_WHAT TO PRODUCE_. All lines from the one containing "logical not \\" down to the final line of the entries below: return them exactly.

_GIVEN DATA_.
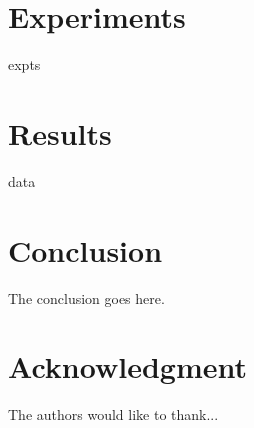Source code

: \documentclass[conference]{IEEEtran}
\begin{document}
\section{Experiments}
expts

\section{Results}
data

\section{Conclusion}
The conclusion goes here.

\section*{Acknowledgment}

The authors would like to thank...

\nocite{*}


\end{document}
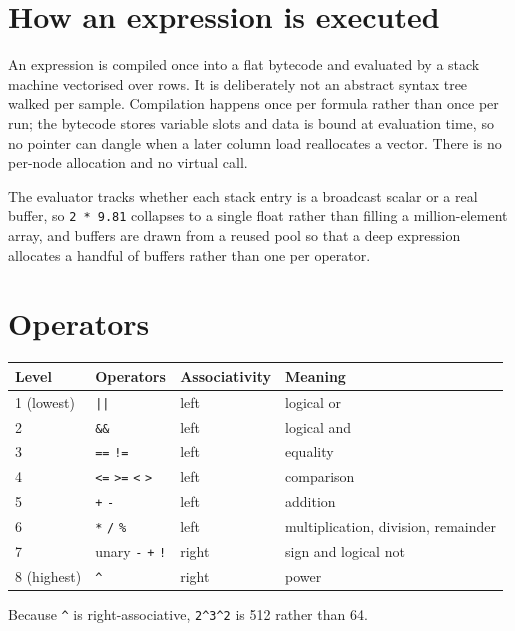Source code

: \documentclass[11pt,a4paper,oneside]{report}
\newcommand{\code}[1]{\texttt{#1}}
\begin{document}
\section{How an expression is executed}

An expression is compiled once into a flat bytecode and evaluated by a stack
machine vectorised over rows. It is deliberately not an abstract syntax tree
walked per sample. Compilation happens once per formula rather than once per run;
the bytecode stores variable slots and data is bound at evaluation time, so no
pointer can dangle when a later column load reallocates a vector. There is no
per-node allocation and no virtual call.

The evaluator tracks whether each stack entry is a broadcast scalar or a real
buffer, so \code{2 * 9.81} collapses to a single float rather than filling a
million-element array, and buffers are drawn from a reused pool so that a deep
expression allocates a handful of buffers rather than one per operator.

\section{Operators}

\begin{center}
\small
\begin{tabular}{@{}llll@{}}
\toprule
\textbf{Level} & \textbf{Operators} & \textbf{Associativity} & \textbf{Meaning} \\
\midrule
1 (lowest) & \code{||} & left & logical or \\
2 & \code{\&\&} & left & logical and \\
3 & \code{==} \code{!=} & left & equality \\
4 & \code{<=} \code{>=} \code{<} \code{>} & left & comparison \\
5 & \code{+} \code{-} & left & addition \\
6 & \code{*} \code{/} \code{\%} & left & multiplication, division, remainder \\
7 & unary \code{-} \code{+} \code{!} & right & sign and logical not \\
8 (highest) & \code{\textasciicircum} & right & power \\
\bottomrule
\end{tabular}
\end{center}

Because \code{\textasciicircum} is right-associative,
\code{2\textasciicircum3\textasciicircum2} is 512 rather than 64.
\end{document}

_SOLUTION TO THIS TASK_.
7 & unary \code{-} \code{+} \code{!} & right & sign and logical not \\
8 (highest) & \code{\textasciicircum} & right & power \\
\bottomrule
\end{tabular}
\end{center}

Because \code{\textasciicircum} is right-associative,
\code{2\textasciicircum3\textasciicircum2} is 512 rather than 64.
\end{document}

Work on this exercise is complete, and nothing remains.